Cautionary Statement Regarding Forward-Looking Statements

This document contains forward-looking statements within the meaning of Section 27A of the Securities Act of 1933, as amended, and Section 21E of the Securities Exchange Act of 1934, as amended, including the statements regarding the completion of the merger and other future events. You should not place undue reliance on these statements. Forward-looking statements speak only as of the date hereof and are based on current expectations and involve a number of assumptions, risks and uncertainties that could cause actual results to differ materially from those projected in the forward-looking statements. Statements that include the words “will,” “intend,” “plan,” “anticipate” and similar statements of a future or forward-looking nature identify forward-looking statements. Forward-looking statements address matters that involve risks and uncertainties. Accordingly, there are or will be important factors that could cause future events or our actual results to differ materially from those indicated in these statements. Virage Logic believes that these factors include, but are not limited to, the following:

 

   

the occurrence of any event, change or other circumstances that could give rise to the termination of the merger agreement that could require Virage Logic to pay to Synopsys a termination fee of $11 million;

 

   

the outcome of any legal proceedings that have been or may be instituted against Virage Logic and others relating to the merger agreement;

 

   

the failure to obtain approval of Virage Logic’s stockholders or the failure to satisfy other conditions to completion of the merger;

 

   

the failure of the merger to close for any other reason;

 

   

risks that the proposed transaction disrupts current plans and operations and the potential difficulties in employee retention as a result of the merger;


   

the effect of the announcement of the merger on Virage Logic’s business and customer relationships, operating results and business generally, including Virage Logic’s ability to retain key employees; and

 

   

the amount of the costs, fees, expenses and charges related to the merger.

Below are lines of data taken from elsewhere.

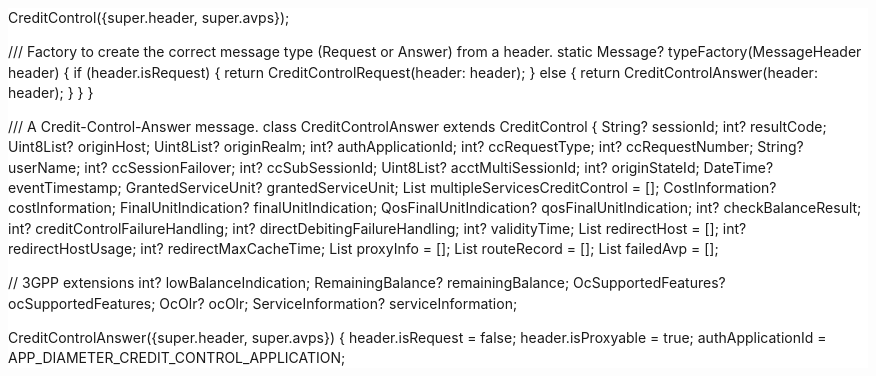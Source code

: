   CreditControl({super.header, super.avps});

  /// Factory to create the correct message type (Request or Answer) from a header.
  static Message? typeFactory(MessageHeader header) {
    if (header.isRequest) {
      return CreditControlRequest(header: header);
    } else {
      return CreditControlAnswer(header: header);
    }
  }
}

/// A Credit-Control-Answer message.
class CreditControlAnswer extends CreditControl {
  String? sessionId;
  int? resultCode;
  Uint8List? originHost;
  Uint8List? originRealm;
  int? authApplicationId;
  int? ccRequestType;
  int? ccRequestNumber;
  String? userName;
  int? ccSessionFailover;
  int? ccSubSessionId;
  Uint8List? acctMultiSessionId;
  int? originStateId;
  DateTime? eventTimestamp;
  GrantedServiceUnit? grantedServiceUnit;
  List<MultipleServicesCreditControl> multipleServicesCreditControl = [];
  CostInformation? costInformation;
  FinalUnitIndication? finalUnitIndication;
  QosFinalUnitIndication? qosFinalUnitIndication;
  int? checkBalanceResult;
  int? creditControlFailureHandling;
  int? directDebitingFailureHandling;
  int? validityTime;
  List<String> redirectHost = [];
  int? redirectHostUsage;
  int? redirectMaxCacheTime;
  List<ProxyInfo> proxyInfo = [];
  List<Uint8List> routeRecord = [];
  List<FailedAvp> failedAvp = [];

  // 3GPP extensions
  int? lowBalanceIndication;
  RemainingBalance? remainingBalance;
  OcSupportedFeatures? ocSupportedFeatures;
  OcOlr? ocOlr;
  ServiceInformation? serviceInformation;

  CreditControlAnswer({super.header, super.avps}) {
    header.isRequest = false;
    header.isProxyable = true;
    authApplicationId = APP_DIAMETER_CREDIT_CONTROL_APPLICATION;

The foregoing factors should not be construed as exhaustive and should be read together with the other cautionary statements and factors identified under the caption “Risk Factors” in Item 1A of Virage Logic’s Annual Report on Form 10-K for the year ended September 30, 2009 and Item 1A of Virage Logic’s Annual Report on Form 10-Q for the quarterly period ended June 30, 2010. If one or more events related to these or other risks or uncertainties materialize, or if Virage Logic’s underlying assumptions prove to be incorrect, actual results may differ materially from what Virage Logic anticipates. Virage Logic undertakes no obligation to update any forward-looking statements, whether as a result of new information, future events or otherwise, except as required by applicable securities laws.